→ What you will do
Repeat the entries below exactly. Drop the pictures.

→ The data
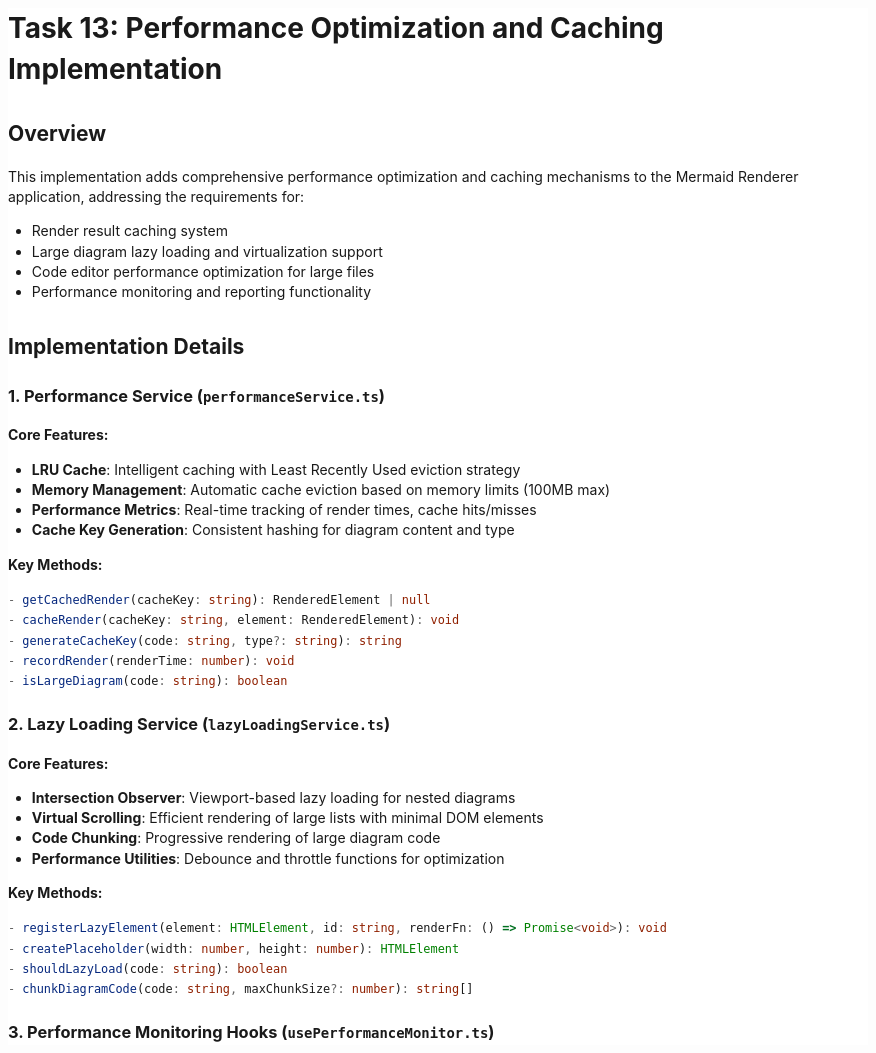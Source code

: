 # Task 13: Performance Optimization and Caching Implementation

## Overview

This implementation adds comprehensive performance optimization and caching mechanisms to the Mermaid Renderer application, addressing the requirements for:

- Render result caching system
- Large diagram lazy loading and virtualization support  
- Code editor performance optimization for large files
- Performance monitoring and reporting functionality

## Implementation Details

### 1. Performance Service (`performanceService.ts`)

**Core Features:**
- **LRU Cache**: Intelligent caching with Least Recently Used eviction strategy
- **Memory Management**: Automatic cache eviction based on memory limits (100MB max)
- **Performance Metrics**: Real-time tracking of render times, cache hits/misses
- **Cache Key Generation**: Consistent hashing for diagram content and type

**Key Methods:**
```typescript
- getCachedRender(cacheKey: string): RenderedElement | null
- cacheRender(cacheKey: string, element: RenderedElement): void
- generateCacheKey(code: string, type?: string): string
- recordRender(renderTime: number): void
- isLargeDiagram(code: string): boolean
```

### 2. Lazy Loading Service (`lazyLoadingService.ts`)

**Core Features:**
- **Intersection Observer**: Viewport-based lazy loading for nested diagrams
- **Virtual Scrolling**: Efficient rendering of large lists with minimal DOM elements
- **Code Chunking**: Progressive rendering of large diagram code
- **Performance Utilities**: Debounce and throttle functions for optimization

**Key Methods:**
```typescript
- registerLazyElement(element: HTMLElement, id: string, renderFn: () => Promise<void>): void
- createPlaceholder(width: number, height: number): HTMLElement
- shouldLazyLoad(code: string): boolean
- chunkDiagramCode(code: string, maxChunkSize?: number): string[]
```

### 3. Performance Monitoring Hooks (`usePerformanceMonitor.ts`)
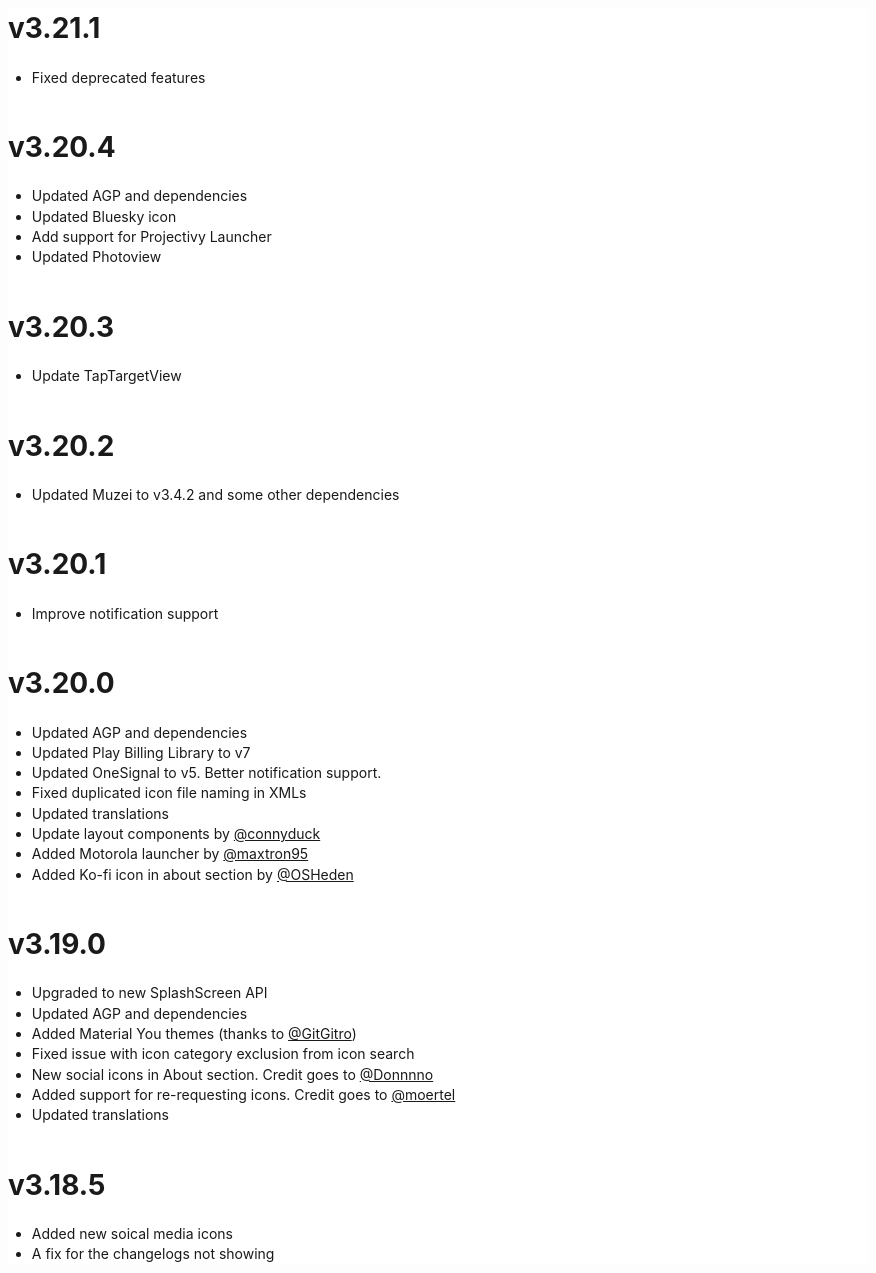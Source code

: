 [moertel]: https://github.com/moertel

[Donnnno]: https://github.com/Donnnno

# v3.21.1
- Fixed deprecated features

# v3.20.4
- Updated AGP and dependencies
- Updated Bluesky icon
- Add support for Projectivy Launcher
- Updated Photoview

# v3.20.3
- Update TapTargetView

# v3.20.2
- Updated Muzei to v3.4.2 and some other dependencies

# v3.20.1
- Improve notification support

# v3.20.0
- Updated AGP and dependencies
- Updated Play Billing Library to v7
- Updated OneSignal to v5. Better notification support.
- Fixed duplicated icon file naming in XMLs
- Updated translations
- Update layout components by [@connyduck](https://github.com/connyduck)
- Added Motorola launcher by [@maxtron95](https://github.com/maxtron95)
- Added Ko-fi icon in about section by [@OSHeden](https://github.com/OSHeden)

# v3.19.0
- Upgraded to new SplashScreen API
- Updated AGP and dependencies
- Added Material You themes (thanks to [@GitGitro](https://github.com/GitGitro))
- Fixed issue with icon category exclusion from icon search
- New social icons in About section. Credit goes to [@Donnnno][Donnnno]
- Added support for re-requesting icons. Credit goes to [@moertel][moertel]
- Updated translations

# v3.18.5
- Added new soical media icons
- A fix for the changelogs not showing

→ Your response
Source code

: # Task 13: Performance Optimization and Caching Implementation

## Overview

This implementation adds comprehensive performance optimization and caching mechanisms to the Mermaid Renderer application, addressing the requirements for:

- Render result caching system
- Large diagram lazy loading and virtualization support  
- Code editor performance optimization for large files
- Performance monitoring and reporting functionality

## Implementation Details

### 1. Performance Service (`performanceService.ts`)

**Core Features:**
- **LRU Cache**: Intelligent caching with Least Recently Used eviction strategy
- **Memory Management**: Automatic cache eviction based on memory limits (100MB max)
- **Performance Metrics**: Real-time tracking of render times, cache hits/misses
- **Cache Key Generation**: Consistent hashing for diagram content and type

**Key Methods:**
```typescript
- getCachedRender(cacheKey: string): RenderedElement | null
- cacheRender(cacheKey: string, element: RenderedElement): void
- generateCacheKey(code: string, type?: string): string
- recordRender(renderTime: number): void
- isLargeDiagram(code: string): boolean
```

### 2. Lazy Loading Service (`lazyLoadingService.ts`)

**Core Features:**
- **Intersection Observer**: Viewport-based lazy loading for nested diagrams
- **Virtual Scrolling**: Efficient rendering of large lists with minimal DOM elements
- **Code Chunking**: Progressive rendering of large diagram code
- **Performance Utilities**: Debounce and throttle functions for optimization

**Key Methods:**
```typescript
- registerLazyElement(element: HTMLElement, id: string, renderFn: () => Promise<void>): void
- createPlaceholder(width: number, height: number): HTMLElement
- shouldLazyLoad(code: string): boolean
- chunkDiagramCode(code: string, maxChunkSize?: number): string[]
```

### 3. Performance Monitoring Hooks (`usePerformanceMonitor.ts`)
Source code

: [moertel]: https://github.com/moertel

[Donnnno]: https://github.com/Donnnno

# v3.21.1
- Fixed deprecated features

# v3.20.4
- Updated AGP and dependencies
- Updated Bluesky icon
- Add support for Projectivy Launcher
- Updated Photoview

# v3.20.3
- Update TapTargetView

# v3.20.2
- Updated Muzei to v3.4.2 and some other dependencies

# v3.20.1
- Improve notification support

# v3.20.0
- Updated AGP and dependencies
- Updated Play Billing Library to v7
- Updated OneSignal to v5. Better notification support.
- Fixed duplicated icon file naming in XMLs
- Updated translations
- Update layout components by [@connyduck](https://github.com/connyduck)
- Added Motorola launcher by [@maxtron95](https://github.com/maxtron95)
- Added Ko-fi icon in about section by [@OSHeden](https://github.com/OSHeden)

# v3.19.0
- Upgraded to new SplashScreen API
- Updated AGP and dependencies
- Added Material You themes (thanks to [@GitGitro](https://github.com/GitGitro))
- Fixed issue with icon category exclusion from icon search
- New social icons in About section. Credit goes to [@Donnnno][Donnnno]
- Added support for re-requesting icons. Credit goes to [@moertel][moertel]
- Updated translations

# v3.18.5
- Added new soical media icons
- A fix for the changelogs not showing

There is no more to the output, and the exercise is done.